#### TO DO:
Find and return every line of the data that contains the word "Once".

[Collected data]

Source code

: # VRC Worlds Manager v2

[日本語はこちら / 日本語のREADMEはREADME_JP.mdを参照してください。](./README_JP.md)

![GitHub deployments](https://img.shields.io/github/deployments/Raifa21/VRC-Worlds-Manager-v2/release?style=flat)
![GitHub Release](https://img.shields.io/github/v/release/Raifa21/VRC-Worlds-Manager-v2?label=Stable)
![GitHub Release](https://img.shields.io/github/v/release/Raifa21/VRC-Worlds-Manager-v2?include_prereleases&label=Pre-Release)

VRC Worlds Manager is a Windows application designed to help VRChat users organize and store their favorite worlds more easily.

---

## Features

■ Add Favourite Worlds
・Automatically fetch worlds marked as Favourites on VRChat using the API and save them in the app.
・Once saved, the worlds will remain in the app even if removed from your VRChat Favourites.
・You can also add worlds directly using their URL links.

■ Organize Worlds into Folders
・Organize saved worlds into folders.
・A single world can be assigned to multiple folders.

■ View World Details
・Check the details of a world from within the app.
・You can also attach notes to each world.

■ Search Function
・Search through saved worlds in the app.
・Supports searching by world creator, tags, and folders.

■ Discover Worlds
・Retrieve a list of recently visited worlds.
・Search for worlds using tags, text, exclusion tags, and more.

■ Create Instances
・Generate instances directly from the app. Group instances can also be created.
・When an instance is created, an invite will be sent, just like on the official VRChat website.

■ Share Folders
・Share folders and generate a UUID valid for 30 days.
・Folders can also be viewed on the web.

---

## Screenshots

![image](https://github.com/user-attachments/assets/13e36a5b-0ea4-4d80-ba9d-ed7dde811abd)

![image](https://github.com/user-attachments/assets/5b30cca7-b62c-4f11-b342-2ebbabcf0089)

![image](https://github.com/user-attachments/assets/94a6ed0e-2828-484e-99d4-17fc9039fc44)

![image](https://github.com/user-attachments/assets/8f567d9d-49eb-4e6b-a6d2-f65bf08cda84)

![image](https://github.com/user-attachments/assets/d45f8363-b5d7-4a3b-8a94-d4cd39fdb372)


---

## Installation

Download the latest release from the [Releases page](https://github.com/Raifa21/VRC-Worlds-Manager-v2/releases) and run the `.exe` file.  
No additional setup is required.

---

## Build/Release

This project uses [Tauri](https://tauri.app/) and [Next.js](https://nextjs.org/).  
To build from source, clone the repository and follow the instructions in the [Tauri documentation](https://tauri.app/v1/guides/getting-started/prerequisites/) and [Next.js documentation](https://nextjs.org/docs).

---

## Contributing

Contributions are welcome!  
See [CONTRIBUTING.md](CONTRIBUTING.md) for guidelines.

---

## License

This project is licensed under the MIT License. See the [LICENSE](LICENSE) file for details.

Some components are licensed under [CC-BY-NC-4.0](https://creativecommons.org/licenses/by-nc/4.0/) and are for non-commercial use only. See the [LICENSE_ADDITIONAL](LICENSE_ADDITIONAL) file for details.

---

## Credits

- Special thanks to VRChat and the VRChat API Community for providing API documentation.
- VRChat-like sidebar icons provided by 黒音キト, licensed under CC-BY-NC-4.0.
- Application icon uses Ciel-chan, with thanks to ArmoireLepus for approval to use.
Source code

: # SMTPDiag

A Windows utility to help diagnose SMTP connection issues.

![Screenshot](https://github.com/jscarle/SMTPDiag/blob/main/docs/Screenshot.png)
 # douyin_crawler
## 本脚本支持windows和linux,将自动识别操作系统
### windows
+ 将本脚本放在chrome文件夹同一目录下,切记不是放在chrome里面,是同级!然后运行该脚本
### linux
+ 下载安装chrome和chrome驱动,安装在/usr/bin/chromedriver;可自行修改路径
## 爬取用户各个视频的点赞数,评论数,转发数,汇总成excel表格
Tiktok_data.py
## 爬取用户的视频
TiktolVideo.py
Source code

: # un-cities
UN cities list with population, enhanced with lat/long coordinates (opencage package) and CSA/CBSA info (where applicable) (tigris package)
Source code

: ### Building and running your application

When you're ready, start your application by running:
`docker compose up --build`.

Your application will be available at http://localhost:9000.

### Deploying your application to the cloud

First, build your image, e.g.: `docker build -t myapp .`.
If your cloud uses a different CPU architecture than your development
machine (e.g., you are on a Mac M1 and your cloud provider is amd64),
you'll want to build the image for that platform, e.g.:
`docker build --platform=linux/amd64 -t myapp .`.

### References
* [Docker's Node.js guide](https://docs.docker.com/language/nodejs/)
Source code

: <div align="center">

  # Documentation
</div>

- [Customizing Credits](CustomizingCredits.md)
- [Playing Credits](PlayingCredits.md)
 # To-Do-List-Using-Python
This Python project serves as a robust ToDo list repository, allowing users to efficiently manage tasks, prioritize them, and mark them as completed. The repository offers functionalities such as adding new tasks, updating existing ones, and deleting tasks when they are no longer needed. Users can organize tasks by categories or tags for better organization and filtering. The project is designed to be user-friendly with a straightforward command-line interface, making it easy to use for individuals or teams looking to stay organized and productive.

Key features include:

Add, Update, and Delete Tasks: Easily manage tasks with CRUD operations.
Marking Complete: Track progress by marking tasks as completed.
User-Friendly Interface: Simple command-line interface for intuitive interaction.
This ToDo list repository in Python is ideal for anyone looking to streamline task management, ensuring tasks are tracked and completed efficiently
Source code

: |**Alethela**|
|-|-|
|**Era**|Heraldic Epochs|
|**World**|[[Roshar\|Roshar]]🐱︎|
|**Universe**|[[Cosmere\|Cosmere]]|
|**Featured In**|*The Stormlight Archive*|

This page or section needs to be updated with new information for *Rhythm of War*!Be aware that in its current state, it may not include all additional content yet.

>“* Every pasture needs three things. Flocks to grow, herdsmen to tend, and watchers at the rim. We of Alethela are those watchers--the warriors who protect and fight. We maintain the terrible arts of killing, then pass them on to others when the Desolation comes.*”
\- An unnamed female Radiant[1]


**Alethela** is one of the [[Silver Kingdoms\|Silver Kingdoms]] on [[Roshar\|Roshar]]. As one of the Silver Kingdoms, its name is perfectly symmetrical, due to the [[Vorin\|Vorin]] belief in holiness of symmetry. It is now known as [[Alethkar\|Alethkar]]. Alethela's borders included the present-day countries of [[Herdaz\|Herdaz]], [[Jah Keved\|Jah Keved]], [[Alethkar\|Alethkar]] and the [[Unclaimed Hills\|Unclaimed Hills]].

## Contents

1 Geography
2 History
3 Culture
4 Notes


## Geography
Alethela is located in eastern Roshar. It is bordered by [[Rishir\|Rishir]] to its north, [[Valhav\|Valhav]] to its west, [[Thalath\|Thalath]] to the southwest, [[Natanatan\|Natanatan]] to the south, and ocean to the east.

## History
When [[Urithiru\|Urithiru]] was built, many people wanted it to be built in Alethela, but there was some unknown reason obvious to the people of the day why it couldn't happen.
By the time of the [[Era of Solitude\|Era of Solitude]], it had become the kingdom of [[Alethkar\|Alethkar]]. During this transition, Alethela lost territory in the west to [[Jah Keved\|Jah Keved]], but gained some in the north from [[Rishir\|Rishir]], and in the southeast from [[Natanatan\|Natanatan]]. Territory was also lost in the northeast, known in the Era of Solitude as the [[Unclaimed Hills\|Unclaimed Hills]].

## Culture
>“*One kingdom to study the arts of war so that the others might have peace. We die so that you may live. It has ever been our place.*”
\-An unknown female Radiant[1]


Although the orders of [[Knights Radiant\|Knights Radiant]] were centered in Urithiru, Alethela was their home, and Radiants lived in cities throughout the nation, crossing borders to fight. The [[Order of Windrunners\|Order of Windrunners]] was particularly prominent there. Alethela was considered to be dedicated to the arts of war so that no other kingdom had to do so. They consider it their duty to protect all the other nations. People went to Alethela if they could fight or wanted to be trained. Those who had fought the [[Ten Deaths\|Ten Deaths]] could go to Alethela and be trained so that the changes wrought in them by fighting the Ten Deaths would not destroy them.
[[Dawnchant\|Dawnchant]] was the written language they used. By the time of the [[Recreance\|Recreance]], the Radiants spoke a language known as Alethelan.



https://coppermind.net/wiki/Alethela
==
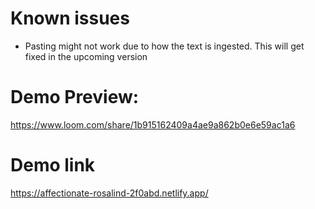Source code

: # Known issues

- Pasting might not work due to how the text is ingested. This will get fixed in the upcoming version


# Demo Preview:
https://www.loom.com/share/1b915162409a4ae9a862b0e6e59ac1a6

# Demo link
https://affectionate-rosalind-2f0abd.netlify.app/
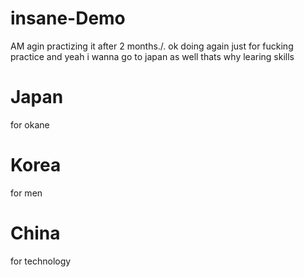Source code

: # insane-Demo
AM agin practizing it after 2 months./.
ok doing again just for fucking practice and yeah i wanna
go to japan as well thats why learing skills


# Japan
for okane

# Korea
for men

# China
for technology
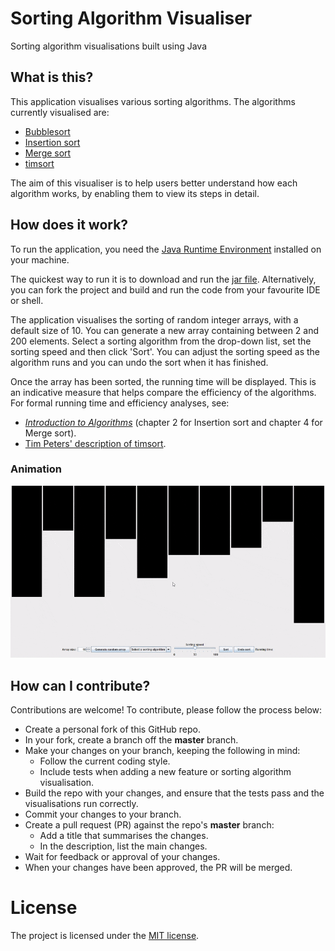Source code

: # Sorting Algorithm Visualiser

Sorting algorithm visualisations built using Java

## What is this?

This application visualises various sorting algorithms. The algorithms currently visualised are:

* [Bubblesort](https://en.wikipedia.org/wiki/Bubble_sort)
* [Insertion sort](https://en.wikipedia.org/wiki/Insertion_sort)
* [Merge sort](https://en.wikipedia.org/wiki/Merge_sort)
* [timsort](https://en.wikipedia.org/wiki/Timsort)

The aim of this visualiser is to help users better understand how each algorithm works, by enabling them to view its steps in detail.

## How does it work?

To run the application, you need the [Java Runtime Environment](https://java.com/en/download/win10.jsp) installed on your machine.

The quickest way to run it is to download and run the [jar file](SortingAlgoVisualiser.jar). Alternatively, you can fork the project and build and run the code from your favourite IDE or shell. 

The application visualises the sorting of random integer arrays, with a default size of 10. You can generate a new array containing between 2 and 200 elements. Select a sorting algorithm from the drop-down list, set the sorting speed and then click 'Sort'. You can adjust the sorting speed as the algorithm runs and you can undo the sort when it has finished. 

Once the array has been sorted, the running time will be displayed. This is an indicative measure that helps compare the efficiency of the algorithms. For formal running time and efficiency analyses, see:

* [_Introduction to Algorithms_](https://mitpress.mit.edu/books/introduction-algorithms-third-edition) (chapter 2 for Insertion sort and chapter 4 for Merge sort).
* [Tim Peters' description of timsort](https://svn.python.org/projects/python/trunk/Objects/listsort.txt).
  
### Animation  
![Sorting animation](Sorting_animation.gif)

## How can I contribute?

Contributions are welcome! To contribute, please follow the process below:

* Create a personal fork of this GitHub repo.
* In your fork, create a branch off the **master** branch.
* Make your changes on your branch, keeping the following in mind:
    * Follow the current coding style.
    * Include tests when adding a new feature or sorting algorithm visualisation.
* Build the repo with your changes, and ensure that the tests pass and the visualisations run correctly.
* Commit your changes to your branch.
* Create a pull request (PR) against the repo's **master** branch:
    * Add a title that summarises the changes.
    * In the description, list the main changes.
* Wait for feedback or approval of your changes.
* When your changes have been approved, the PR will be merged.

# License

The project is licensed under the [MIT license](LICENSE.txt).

#### RESULT OF THE TASK:
・Once saved, the worlds will remain in the app even if removed from your VRChat Favourites.
Once the array has been sorted, the running time will be displayed. This is an indicative measure that helps compare the efficiency of the algorithms. For formal running time and efficiency analyses, see:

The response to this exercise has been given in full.